# 2.1 Aggregation

Aggregate functions are used to calculate expressions over a set of values.

RDFox offers several, including common functions like SUM and COUNT, and more specialized functions like COUNT_MAX and MAX_ARGMIN.

See the [full list shown here](https://oxfordsemtech.github.io/DocumentationDevBuild/querying.html#aggregate-functions) (excluding non-deterministic functions).

## Using aggregates

To use aggregation in a rule, you must declare it within the body with `AGGREGATE()`, that contains the relevant atoms.

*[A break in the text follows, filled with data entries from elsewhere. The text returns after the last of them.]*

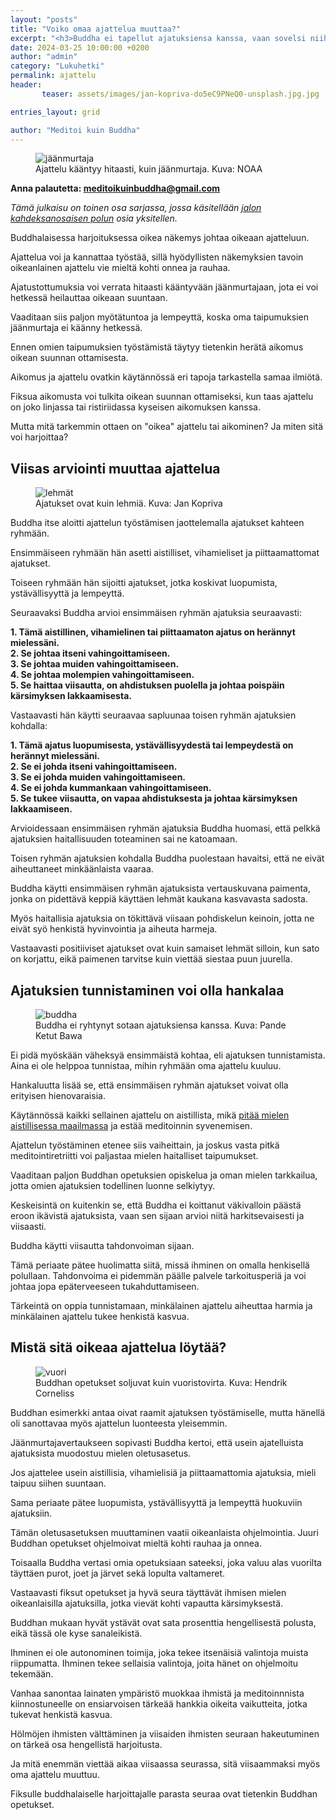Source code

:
 ```yaml
---
layout: "posts"
title: "Voiko omaa ajattelua muuttaa?"
excerpt: "<h3>Buddha ei tapellut ajatuksiensa kanssa, vaan sovelsi niihin viisautta.</h3>"
date: 2024-03-25 10:00:00 +0200
author: "admin"
category: "Lukuhetki"
permalink: ajattelu
header:  
       teaser: assets/images/jan-kopriva-do5eC9PNeQ0-unsplash.jpg.jpg

entries_layout: grid

author: "Meditoi kuin Buddha"
---
```


<figure>
<img src="assets/images/noaa-po_CDivElTI-unsplash.jpg" alt="jäänmurtaja">
<figcaption> Ajattelu kääntyy hitaasti, kuin jäänmurtaja. Kuva: NOAA</figcaption>
</figure>

<b> Anna palautetta: meditoikuinbuddha@gmail.com</b>

<i>Tämä julkaisu on toinen osa sarjassa, jossa käsitellään <a href="https://meditoikuinbuddha.fi/buddhalainenharjoitus">jalon kahdeksanosaisen polun</a> osia yksitellen.</i>

Buddhalaisessa harjoituksessa oikea näkemys johtaa oikeaan ajatteluun.

Ajattelua voi ja kannattaa työstää, sillä hyödyllisten näkemyksien tavoin oikeanlainen ajattelu vie mieltä kohti onnea ja rauhaa.

Ajatustottumuksia voi verrata hitaasti kääntyvään jäänmurtajaan, jota ei voi hetkessä heilauttaa oikeaan suuntaan.

Vaaditaan siis paljon myötätuntoa ja lempeyttä, koska oma taipumuksien jäänmurtaja ei käänny hetkessä. 

Ennen omien taipumuksien työstämistä täytyy tietenkin herätä aikomus oikean suunnan ottamisesta.

Aikomus ja ajattelu ovatkin käytännössä eri tapoja tarkastella samaa ilmiötä. 

Fiksua aikomusta voi tulkita oikean suunnan ottamiseksi, kun taas ajattelu on joko linjassa tai ristiriidassa kyseisen aikomuksen kanssa.

Mutta mitä tarkemmin ottaen on "oikea" ajattelu tai aikominen? Ja miten sitä voi harjoittaa?

<h2>Viisas arviointi muuttaa ajattelua</h2>

<figure>
<img src="assets/images/jan-kopriva-do5eC9PNeQ0-unsplash.jpg" alt="lehmät">
<figcaption> Ajatukset ovat kuin lehmiä. Kuva: Jan Kopriva</figcaption>
</figure>

Buddha itse aloitti ajattelun työstämisen jaottelemalla ajatukset kahteen ryhmään.

Ensimmäiseen ryhmään hän asetti aistilliset, vihamieliset ja piittaamattomat ajatukset.

Toiseen ryhmään hän sijoitti ajatukset, jotka koskivat luopumista, ystävällisyyttä ja lempeyttä.  

Seuraavaksi Buddha arvioi ensimmäisen ryhmän ajatuksia seuraavasti:

<b>1. Tämä aistillinen, vihamielinen tai piittaamaton ajatus on herännyt mielessäni.</b><br>
<b>2. Se johtaa itseni vahingoittamiseen.</b><br>
<b>3. Se johtaa muiden vahingoittamiseen.</b><br>
<b>4. Se johtaa molempien vahingoittamiseen.</b><br>
<b>5. Se haittaa viisautta, on ahdistuksen puolella ja johtaa poispäin kärsimyksen lakkaamisesta.</b><br>

Vastaavasti hän käytti seuraavaa sapluunaa toisen ryhmän ajatuksien kohdalla:

<b>1. Tämä ajatus luopumisesta, ystävällisyydestä tai lempeydestä on herännyt mielessäni.</b><br>
<b>2. Se ei johda itseni vahingoittamiseen.</b><br>
<b>3. Se ei johda muiden vahingoittamiseen.</b><br>
<b>4. Se ei johda kummankaan vahingoittamiseen. </b><br>
<b>5. Se tukee viisautta, on vapaa ahdistuksesta ja johtaa kärsimyksen lakkaamiseen.</b><br>

Arvioidessaan ensimmäisen ryhmän ajatuksia Buddha huomasi, että pelkkä ajatuksien haitallisuuden toteaminen sai ne katoamaan.

Toisen ryhmän ajatuksien kohdalla Buddha puolestaan havaitsi, että ne eivät aiheuttaneet minkäänlaista vaaraa. 

Buddha käytti ensimmäisen ryhmän ajatuksista vertauskuvana paimenta, jonka on pidettävä keppiä käyttäen lehmät kaukana kasvavasta sadosta. 

Myös haitallisia ajatuksia on tökittävä viisaan pohdiskelun keinoin, jotta ne eivät syö henkistä hyvinvointia ja aiheuta harmeja.

Vastaavasti positiiviset ajatukset ovat kuin samaiset lehmät silloin, kun sato on korjattu, eikä paimenen tarvitse kuin viettää siestaa puun juurella.

<h2>Ajatuksien tunnistaminen voi olla hankalaa</h2>

<figure>
<img src="assets/images/007-The-Attack-of-Mara-by-Pande-Ketut-Bawa-Original.jpg" alt="buddha">
<figcaption> Buddha ei ryhtynyt sotaan ajatuksiensa kanssa. Kuva: Pande Ketut Bawa</figcaption>
</figure>

Ei pidä myöskään väheksyä ensimmäistä kohtaa, eli ajatuksen tunnistamista. Aina ei ole helppoa tunnistaa, mihin ryhmään oma ajattelu kuuluu.

Hankaluutta lisää se, että ensimmäisen ryhmän ajatukset voivat olla erityisen hienovaraisia. 

Käytännössä kaikki sellainen ajattelu on aistillista, mikä <a href="https://meditoikuinbuddha.fi/nautinto">pitää mielen aistillisessa maailmassa</a> ja estää meditoinnin syvenemisen.

Ajattelun työstäminen etenee siis vaiheittain, ja joskus vasta pitkä meditointiretriitti voi paljastaa mielen haitalliset taipumukset.

Vaaditaan paljon Buddhan opetuksien opiskelua ja oman mielen tarkkailua, jotta omien ajatuksien todellinen luonne selkiytyy.

Keskeisintä on kuitenkin se, että Buddha ei koittanut väkivalloin päästä eroon ikävistä ajatuksista, vaan sen sijaan arvioi niitä harkitsevaisesti ja viisaasti. 

Buddha käytti viisautta tahdonvoiman sijaan. 

Tämä periaate pätee huolimatta siitä, missä ihminen on omalla henkisellä polullaan. Tahdonvoima ei pidemmän päälle palvele tarkoitusperiä ja voi johtaa jopa epäterveeseen tukahduttamiseen.

Tärkeintä on oppia tunnistamaan, minkälainen ajattelu aiheuttaa harmia ja minkälainen ajattelu tukee henkistä kasvua.

<h2>Mistä sitä oikeaa ajattelua löytää?</h2>

<figure>
<img src="assets/images/hendrik-cornelissen--qrcOR33ErA-unsplash.jpg" alt="vuori">
<figcaption> Buddhan opetukset soljuvat kuin vuoristovirta. Kuva: Hendrik Corneliss </figcaption>
</figure>

Buddhan esimerkki antaa oivat raamit ajatuksen työstämiselle, mutta hänellä oli sanottavaa myös ajattelun luonteesta yleisemmin.

Jäänmurtajavertaukseen sopivasti Buddha kertoi, että usein ajatelluista ajatuksista muodostuu mielen oletusasetus.

Jos ajattelee usein aistillisia, vihamielisiä ja piittaamattomia ajatuksia, mieli taipuu siihen suuntaan. 

Sama periaate pätee luopumista, ystävällisyyttä ja lempeyttä huokuviin ajatuksiin.

Tämän oletusasetuksen muuttaminen vaatii oikeanlaista ohjelmointia. Juuri Buddhan opetukset ohjelmoivat mieltä kohti rauhaa ja onnea.

Toisaalla Buddha vertasi omia opetuksiaan sateeksi, joka valuu alas vuorilta täyttäen purot, joet ja järvet sekä lopulta valtameret. 

Vastaavasti fiksut opetukset ja hyvä seura täyttävät ihmisen mielen oikeanlaisilla ajatuksilla, jotka vievät kohti vapautta kärsimyksestä.

Buddhan mukaan hyvät ystävät ovat sata prosenttia hengellisestä polusta, eikä tässä ole kyse sanaleikistä. 

Ihminen ei ole autonominen toimija, joka tekee itsenäisiä valintoja muista riippumatta. Ihminen tekee sellaisia valintoja, joita hänet on ohjelmoitu tekemään. 

Vanhaa sanontaa lainaten ympäristö muokkaa ihmistä ja meditoinnnista kiinnostuneelle on ensiarvoisen tärkeää hankkia oikeita vaikutteita, jotka tukevat henkistä kasvua. 

Hölmöjen ihmisten välttäminen ja viisaiden ihmisten seuraan hakeutuminen on tärkeä osa hengellistä harjoitusta. 

Ja mitä enemmän viettää aikaa viisaassa seurassa, sitä viisaammaksi myös oma ajattelu muuttuu.

Fiksulle buddhalaiselle harjoittajalle parasta seuraa ovat tietenkin Buddhan opetukset.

You must also indicate which variable(s) the you're aggregating on with `ON` (known as group variables), and bind the result to a new variable with `BIND`.

## Example

Below is an example of COUNT_MAX used to calculate the number of products with 5-star reviews in a catalogue, assuming 5-stars is the highest rating and that at least one has a 5-star rating.

In [9]:
agg_data = """
@prefix : <https://rdfox.com/example#> .

:catalogueXYZ :hasProduct :productA ,
                    :productB ,
                    :productC .

:productA a :Product ;
    :hasReview :reviewA1 ;
    :hasReview :reviewA2 .

:productB a :Product ;
    :hasReview :reviewB1 .

:productC a :Product ;
    :hasReview :reviewC1 .

:reviewA1 a :Review ;
    :hasStars 5 .

:reviewA2 a :Review ;
    :hasStars 4 .

:reviewB1 a :Review ;
    :hasStars 5 .

:reviewC2 a :Review ;
    :hasStars 3 .
    
"""

In [10]:
agg_rules = """

[?catalogue, :hasNumberOfFiveStars, ?countOfFiveStarProducts] :-
    AGGREGATE (
        [?catalogue, :hasProduct, ?product],
        [?product, :hasReview, ?review],
        [?review, :hasStars, ?stars]
        ON ?catalogue
        BIND COUNT_MAX(?stars) AS ?countOfFiveStarProducts 
    ).
    
"""

In [11]:
import requests

# Set up the SPARQL endpoint
rdfox_server = "http://localhost:12110"

# Helper function to raise exception if the REST endpoint returns an unexpected status code
def assert_response_ok(response, message):
    if not response.ok:
        raise Exception(
            message + "\nStatus received={}\n{}".format(response.status_code, response.text))

# Clear data store
clear_response = requests.delete(
    rdfox_server + "/datastores/default/content?facts=true&axioms&rules")
assert_response_ok(clear_response, "Failed to clear data store.")

# Add data
payload = {'operation': 'add-content-update-prefixes'}
data_response = requests.patch(
    rdfox_server + "/datastores/default/content", params=payload, data=agg_data)
assert_response_ok(data_response, "Failed to add facts to data store.")

# Get rules
rules_response = requests.post(rdfox_server + "/datastores/default/content", data=agg_rules)
assert_response_ok(rules_response, "Failed to add rule.")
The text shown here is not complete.